CURRENT MONTH (May 2018)

M&A Law

Xerox Terminates $6.1B Transaction with FujiFilm after Criticism, Lawsuit by Xerox Shareholders

By David R. Venturella, Bass, Berry & Sims PLC

On March 15, 2018, Xerox Corporation (“Xerox”) announced the termination of its previously announced agreement with Fujifilm and Fuji Xerox Co., Ltd.—Xerox’s joint venture with Fujifilm. Pursuant to the now-terminated agreement, Fuji Xerox would become a wholly owned subsidiary of Xerox, and Fujifilm would increase its stake in Xerox to 50.1 percent. Xerox cited the failure by Fujifilm to deliver the audited financials of Fuji Xerox by April 15, 2018 and certain material deviations of the unaudited financial statements of Fuji Xerox from its audited financial statements as grounds for the termination of the agreement.

The deal was previously the subject of a lawsuit by prominent Xerox shareholders, who alleged that the transaction disproportionately favored Fujifilm. In connection with the termination of its agreement with Fujifilm and Fuji Xerox, Xerox also announced the settlement of the shareholder litigation. Pursuant to the settlement agreement, Xerox agreed, among other things, to restructure its board to appoint certain shareholder nominees and to accept the resignation of 6 incumbent directors.

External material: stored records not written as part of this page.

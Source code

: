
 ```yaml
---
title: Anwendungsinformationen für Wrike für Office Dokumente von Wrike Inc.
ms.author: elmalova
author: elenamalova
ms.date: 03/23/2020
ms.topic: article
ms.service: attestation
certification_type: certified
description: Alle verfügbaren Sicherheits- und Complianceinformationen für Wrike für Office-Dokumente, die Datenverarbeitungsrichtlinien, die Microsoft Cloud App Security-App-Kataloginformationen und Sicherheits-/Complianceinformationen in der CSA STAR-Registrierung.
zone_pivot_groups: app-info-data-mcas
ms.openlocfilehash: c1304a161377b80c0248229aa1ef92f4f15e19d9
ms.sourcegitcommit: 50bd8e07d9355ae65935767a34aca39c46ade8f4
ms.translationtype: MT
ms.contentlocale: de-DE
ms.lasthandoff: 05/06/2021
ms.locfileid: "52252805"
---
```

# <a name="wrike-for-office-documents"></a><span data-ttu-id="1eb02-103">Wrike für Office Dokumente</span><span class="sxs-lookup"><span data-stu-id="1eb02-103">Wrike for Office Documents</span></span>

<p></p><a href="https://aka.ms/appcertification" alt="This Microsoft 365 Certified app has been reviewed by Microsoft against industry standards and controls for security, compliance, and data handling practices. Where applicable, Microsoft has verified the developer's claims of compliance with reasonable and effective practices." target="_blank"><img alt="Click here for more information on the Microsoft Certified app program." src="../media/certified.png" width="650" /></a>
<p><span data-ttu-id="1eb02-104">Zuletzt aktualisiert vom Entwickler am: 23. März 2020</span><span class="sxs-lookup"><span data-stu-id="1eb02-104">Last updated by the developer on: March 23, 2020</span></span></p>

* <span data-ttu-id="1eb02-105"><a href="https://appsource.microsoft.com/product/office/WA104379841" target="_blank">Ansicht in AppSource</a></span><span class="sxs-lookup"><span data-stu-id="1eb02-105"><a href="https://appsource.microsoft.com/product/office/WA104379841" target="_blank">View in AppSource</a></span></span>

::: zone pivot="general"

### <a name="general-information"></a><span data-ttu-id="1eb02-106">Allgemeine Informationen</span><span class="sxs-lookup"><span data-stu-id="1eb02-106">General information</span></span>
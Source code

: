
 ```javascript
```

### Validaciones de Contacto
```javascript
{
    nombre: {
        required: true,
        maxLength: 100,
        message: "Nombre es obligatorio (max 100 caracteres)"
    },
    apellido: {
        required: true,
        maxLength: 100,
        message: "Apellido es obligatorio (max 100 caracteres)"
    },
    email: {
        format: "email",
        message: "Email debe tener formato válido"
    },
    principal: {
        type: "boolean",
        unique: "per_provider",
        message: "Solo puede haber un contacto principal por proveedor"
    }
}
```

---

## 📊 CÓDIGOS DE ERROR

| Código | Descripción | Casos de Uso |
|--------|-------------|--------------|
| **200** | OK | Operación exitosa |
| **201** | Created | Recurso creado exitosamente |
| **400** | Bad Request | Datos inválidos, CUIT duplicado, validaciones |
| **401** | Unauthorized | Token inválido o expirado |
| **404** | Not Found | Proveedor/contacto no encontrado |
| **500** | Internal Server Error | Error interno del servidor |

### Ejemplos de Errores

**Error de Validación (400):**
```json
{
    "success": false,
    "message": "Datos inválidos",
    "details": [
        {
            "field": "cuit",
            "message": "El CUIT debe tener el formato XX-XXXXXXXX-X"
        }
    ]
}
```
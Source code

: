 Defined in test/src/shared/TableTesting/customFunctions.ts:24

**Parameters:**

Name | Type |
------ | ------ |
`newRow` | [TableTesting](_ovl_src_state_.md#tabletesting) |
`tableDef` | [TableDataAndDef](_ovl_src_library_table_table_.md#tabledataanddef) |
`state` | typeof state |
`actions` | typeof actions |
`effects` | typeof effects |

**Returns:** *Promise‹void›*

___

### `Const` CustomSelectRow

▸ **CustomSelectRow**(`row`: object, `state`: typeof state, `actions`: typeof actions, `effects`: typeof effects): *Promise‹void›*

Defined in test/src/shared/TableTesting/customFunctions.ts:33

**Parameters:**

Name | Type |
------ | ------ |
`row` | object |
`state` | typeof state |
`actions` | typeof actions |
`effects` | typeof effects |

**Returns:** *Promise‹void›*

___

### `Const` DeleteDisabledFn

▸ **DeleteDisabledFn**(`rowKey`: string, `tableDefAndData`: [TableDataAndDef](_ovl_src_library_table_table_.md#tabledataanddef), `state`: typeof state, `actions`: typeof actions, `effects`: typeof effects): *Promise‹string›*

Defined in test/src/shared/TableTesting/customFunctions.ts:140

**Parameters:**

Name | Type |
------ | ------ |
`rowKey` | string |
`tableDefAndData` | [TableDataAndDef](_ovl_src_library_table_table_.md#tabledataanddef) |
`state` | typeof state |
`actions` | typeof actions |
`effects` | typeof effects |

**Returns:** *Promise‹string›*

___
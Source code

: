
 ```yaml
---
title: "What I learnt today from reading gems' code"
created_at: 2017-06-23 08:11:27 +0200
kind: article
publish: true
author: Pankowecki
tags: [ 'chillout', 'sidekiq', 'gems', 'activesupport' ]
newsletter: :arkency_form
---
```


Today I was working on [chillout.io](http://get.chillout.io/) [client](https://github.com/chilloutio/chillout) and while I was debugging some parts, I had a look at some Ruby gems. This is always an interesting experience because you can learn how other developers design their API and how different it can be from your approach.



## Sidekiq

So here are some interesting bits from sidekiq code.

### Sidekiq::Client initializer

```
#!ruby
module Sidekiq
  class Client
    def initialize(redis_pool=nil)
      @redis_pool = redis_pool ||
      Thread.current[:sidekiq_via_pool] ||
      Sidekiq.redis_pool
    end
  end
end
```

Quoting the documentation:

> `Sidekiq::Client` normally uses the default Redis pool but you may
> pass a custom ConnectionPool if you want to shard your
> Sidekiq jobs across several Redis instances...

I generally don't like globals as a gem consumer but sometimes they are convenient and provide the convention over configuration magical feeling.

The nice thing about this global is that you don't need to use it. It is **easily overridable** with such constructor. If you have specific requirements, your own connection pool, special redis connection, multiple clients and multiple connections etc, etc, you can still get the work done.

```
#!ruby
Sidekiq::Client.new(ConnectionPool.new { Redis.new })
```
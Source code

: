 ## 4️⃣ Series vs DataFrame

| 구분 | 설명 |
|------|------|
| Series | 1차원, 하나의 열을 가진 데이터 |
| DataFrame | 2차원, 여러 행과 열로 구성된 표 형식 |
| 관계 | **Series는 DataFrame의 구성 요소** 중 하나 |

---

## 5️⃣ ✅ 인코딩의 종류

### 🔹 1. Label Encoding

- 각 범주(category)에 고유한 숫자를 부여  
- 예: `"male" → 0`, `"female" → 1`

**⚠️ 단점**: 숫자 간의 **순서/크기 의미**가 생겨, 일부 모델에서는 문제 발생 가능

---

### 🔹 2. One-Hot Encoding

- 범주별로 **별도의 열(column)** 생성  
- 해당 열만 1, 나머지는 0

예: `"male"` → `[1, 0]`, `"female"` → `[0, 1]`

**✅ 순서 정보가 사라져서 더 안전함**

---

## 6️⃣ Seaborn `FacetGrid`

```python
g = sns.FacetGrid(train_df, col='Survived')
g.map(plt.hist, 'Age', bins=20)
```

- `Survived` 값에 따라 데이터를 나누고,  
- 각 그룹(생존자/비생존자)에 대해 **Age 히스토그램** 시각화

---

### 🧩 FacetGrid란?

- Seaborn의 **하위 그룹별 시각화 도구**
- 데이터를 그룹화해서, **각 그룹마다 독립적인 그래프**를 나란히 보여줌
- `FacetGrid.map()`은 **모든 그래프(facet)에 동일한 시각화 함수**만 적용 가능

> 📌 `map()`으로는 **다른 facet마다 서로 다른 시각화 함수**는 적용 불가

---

FTC Provides Reminder on HSR Transactions

By Arooj Nazir, Husch Blackwell LLP

The Premerger Notification Office (the “PNO”) of the Federal Trade Commission (the “FTC”) issued a reminder on May 16, 2018 about transactions that may require notification under the Hart-Scott-Rodino Antitrust Improvements Act of 1976, as amended (the “HSR Act”).  The HSR Act generally requires filing of a notification before the purchase of voting securities, assets, or certain non-corporate assets.  However, in the recent reminder issued by the PNO, the following categories of transactions may be reportable even though no payment is made at the time of acquisition: (i) exchange of one type of interest in a company for another, (ii) backside acquisitions, (iii) consolidations and acquisition of shares in a new corporation, (iv) reorganizations, and (v) employee compensation.  Failure to file a notification with the FTC and the Antitrust Division of the Department of Justice, and to observe the statutorily prescribed waiting period prior to closing, may result in significant financial penalties, currently in the amount of up to $41,484 per day of noncompliance. 

International M&A

FTC Declines to Stay Tronox-Cristal Hearing

By Tyler Huseman, Bass, Berry & Sims PLC

On May 16, 2018, the Federal Trade Commission (“FTC”) denied a motion by Tronox Limited, a U.S. based mining and inorganic chemical company (“Tronox”) and National Titanium Dioxide Company of the Kingdom of Saudi Arabia (“Cristal”) to stay and temporarily withdraw the FTC’s review of their proposed transaction to allow them “the opportunity to renew discussion with the [FTC] about the procompetitive nature of this transaction and to provide for settlement discussions.” The transaction, which had been announced on February 21, 2017, would result in Tronox acquiring Cristal for $1.673 billion in cash as well as a 24% of the stock of the combined business. The transaction was approved by Tronox shareholders on October 2, 2017, and the companies have received regulatory clearance from a handful of jurisdictions, but the companies are still facing regulatory pressure from the FTC and the European Union. In its denial of the motion to stay its review, the FTC stated “[n]either the completion of discovery nor progress regarding settlements with other competition authorities provides good cause to stay this proceeding.” In the absence of the stay requested by the parties, the FTC’s review will continue.

Joint Venture

Delaware Court of Chancery Refuses to Rescind ETE Private Offering, but Finds Transaction Unfair

By Michael Caine, Husch Blackwell LLP

On May 17, 2018, the Delaware Court of Chancery denied a request for rescission and associated equitable relief related to a one billion dollar private equity offering by Energy Transfer Equity, L.P. (“ETE”) that occurred in 2016 despite finding that the transaction was unfair.  Per the Limited Partnership Agreement (LPA), conflicted transactions were prohibited unless objectively fair and reasonable.  Applying the “entire fairness” review often used by Delaware courts to determine whether a conflicted transaction is indeed fair and reasonable, the Court found that ETE did not meet its burden to demonstrate the transaction was fair.  Typically, conflicted transactions are set aside if it is determined that such transaction was unfair to the corporation.  In this case, however, the Court let the transaction stand, stating that the transaction caused no damage to ETE and granting equitable relief by cancelling the securities and redeemable credits would “cause equitable problems of its own.”